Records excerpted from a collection
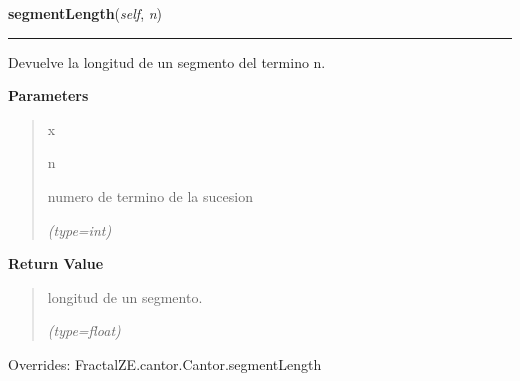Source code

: \hspace{.8\funcindent}\begin{boxedminipage}{\funcwidth}

    \raggedright \textbf{segmentLength}(\textit{self}, \textit{n})

    \vspace{-1.5ex}

    \rule{\textwidth}{0.5\fboxrule}
\setlength{\parskip}{2ex}
    Devuelve la longitud de un segmento del termino n.

\setlength{\parskip}{1ex}
      \textbf{Parameters}
      \vspace{-1ex}

      \begin{quote}
        \begin{Ventry}{x}

          \item[n]

          numero de termino de la sucesion

            {\it (type=int)}

        \end{Ventry}

      \end{quote}

      \textbf{Return Value}
    \vspace{-1ex}

      \begin{quote}
      longitud de un segmento.

      {\it (type=float)}

      \end{quote}

      Overrides: FractalZE.cantor.Cantor.segmentLength

    \end{boxedminipage}

    \vspace{0.5ex}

Work task
Give all the lines above again, character for character, without pictures.

Solution to this task
Source code

: \hspace{.8\funcindent}\begin{boxedminipage}{\funcwidth}

    \raggedright \textbf{segmentLength}(\textit{self}, \textit{n})

    \vspace{-1.5ex}

    \rule{\textwidth}{0.5\fboxrule}
\setlength{\parskip}{2ex}
    Devuelve la longitud de un segmento del termino n.

\setlength{\parskip}{1ex}
      \textbf{Parameters}
      \vspace{-1ex}

      \begin{quote}
        \begin{Ventry}{x}

          \item[n]

          numero de termino de la sucesion

            {\it (type=int)}

        \end{Ventry}

      \end{quote}

      \textbf{Return Value}
    \vspace{-1ex}

      \begin{quote}
      longitud de un segmento.

      {\it (type=float)}

      \end{quote}

      Overrides: FractalZE.cantor.Cantor.segmentLength

    \end{boxedminipage}

    \vspace{0.5ex}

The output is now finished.